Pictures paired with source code
= = = = =

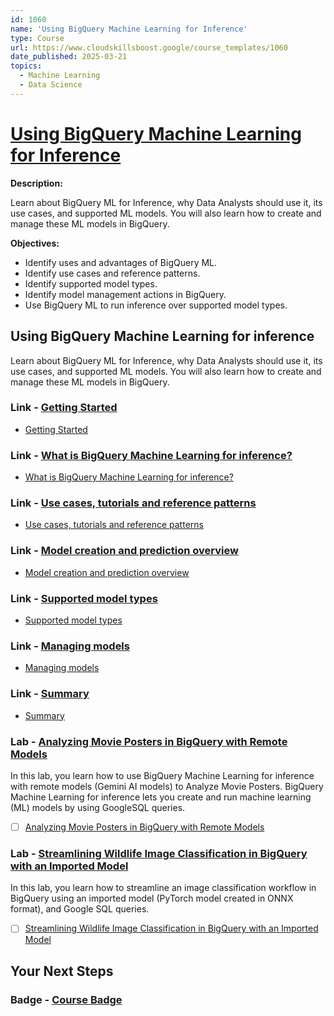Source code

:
 ```yaml
---
id: 1060
name: 'Using BigQuery Machine Learning for Inference'
type: Course
url: https://www.cloudskillsboost.google/course_templates/1060
date_published: 2025-03-21
topics:
  - Machine Learning
  - Data Science
---
```


# [Using BigQuery Machine Learning for Inference](https://www.cloudskillsboost.google/course_templates/1060)

**Description:**

Learn about BigQuery ML for Inference, why Data Analysts should use it, its use cases, and supported ML models. You will also learn how to create and manage these ML models in BigQuery.

**Objectives:**

* Identify uses and advantages of BigQuery ML.
* Identify use cases and reference patterns.
* Identify supported model types.
* Identify model management actions in BigQuery.
* Use BigQuery ML to run inference over supported model types.

## Using BigQuery Machine Learning for inference

Learn about BigQuery ML for Inference, why Data Analysts should use it, its use cases, and supported ML models. You will also learn how to create and manage these ML models in BigQuery.

### Link - [Getting Started](https://www.cloudskillsboost.google/course_templates/1060/documents/527181)

* [Getting Started](https://storage.googleapis.com/cloud-training/cls-html5-courses/G-BQMLIE-B/v1.2/content/index.html#/lessons/5PX9JNJpAKHDGnBiPusre1Zo0xOtBtTz)

### Link - [What is BigQuery Machine Learning for inference?](https://www.cloudskillsboost.google/course_templates/1060/documents/527182)

* [What is BigQuery Machine Learning for inference?](https://storage.googleapis.com/cloud-training/cls-html5-courses/G-BQMLIE-B/v1.2/content/index.html#/lessons/CUHDpF0WMMamxJyKYpHOikRNVOzfgF-5)

### Link - [Use cases, tutorials and reference patterns](https://www.cloudskillsboost.google/course_templates/1060/documents/527183)

* [Use cases, tutorials and reference patterns](https://storage.googleapis.com/cloud-training/cls-html5-courses/G-BQMLIE-B/v1.2/content/index.html#/lessons/CHBtzEzzbuE9lFe-giCe-XINJA4WeuVT)

### Link - [Model creation and prediction overview](https://www.cloudskillsboost.google/course_templates/1060/documents/527184)

* [Model creation and prediction overview](https://storage.googleapis.com/cloud-training/cls-html5-courses/G-BQMLIE-B/v1.2/content/index.html#/lessons/Ur7mD9oq-pSy0OYXWG7Z0gQouut3KOoi)

### Link - [Supported model types](https://www.cloudskillsboost.google/course_templates/1060/documents/527185)

* [Supported model types](https://storage.googleapis.com/cloud-training/cls-html5-courses/G-BQMLIE-B/v1.2/content/index.html#/lessons/XPgiI8LR7lBK5G9azb8EAVDirOmr6xkZ)

### Link - [Managing models](https://www.cloudskillsboost.google/course_templates/1060/documents/527186)

* [Managing models](https://storage.googleapis.com/cloud-training/cls-html5-courses/G-BQMLIE-B/v1.2/content/index.html#/lessons/ETjjyjkJYhPmb9PvHyE8NrsEe2b_Fs4v)

### Link - [Summary](https://www.cloudskillsboost.google/course_templates/1060/documents/527187)

* [Summary](https://storage.googleapis.com/cloud-training/cls-html5-courses/G-BQMLIE-B/v1.2/content/index.html#/lessons/3Odi1oQe0FL4rZZjTmmmwc7NrRHTty58)

### Lab - [Analyzing Movie Posters in BigQuery with Remote Models](https://www.cloudskillsboost.google/course_templates/1060/labs/527188)

In this lab, you learn how to use BigQuery Machine Learning for inference with remote models (Gemini AI models) to Analyze Movie Posters. BigQuery Machine Learning for inference lets you create and run machine learning (ML) models by using GoogleSQL queries. 

* [ ] [Analyzing Movie Posters in BigQuery with Remote Models](../labs/Analyzing-Movie-Posters-in-BigQuery-with-Remote-Models.md)

### Lab - [Streamlining Wildlife Image Classification in BigQuery with an Imported Model](https://www.cloudskillsboost.google/course_templates/1060/labs/527189)

In this lab, you learn how to streamline an image classification workflow in BigQuery using an imported model (PyTorch model created in ONNX format), and Google SQL queries.

* [ ] [Streamlining Wildlife Image Classification in BigQuery with an Imported Model](../labs/Streamlining-Wildlife-Image-Classification-in-BigQuery-with-an-Imported-Model.md)

## Your Next Steps

### Badge - [Course Badge](https://www.cloudskillsboost.google)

= = = = =

Which of the lines above carry the string "tutorials"? Copy every one.

### Link - [Use cases, tutorials and reference patterns](https://www.cloudskillsboost.google/course_templates/1060/documents/527183)
* [Use cases, tutorials and reference patterns](https://storage.googleapis.com/cloud-training/cls-html5-courses/G-BQMLIE-B/v1.2/content/index.html#/lessons/CHBtzEzzbuE9lFe-giCe-XINJA4WeuVT)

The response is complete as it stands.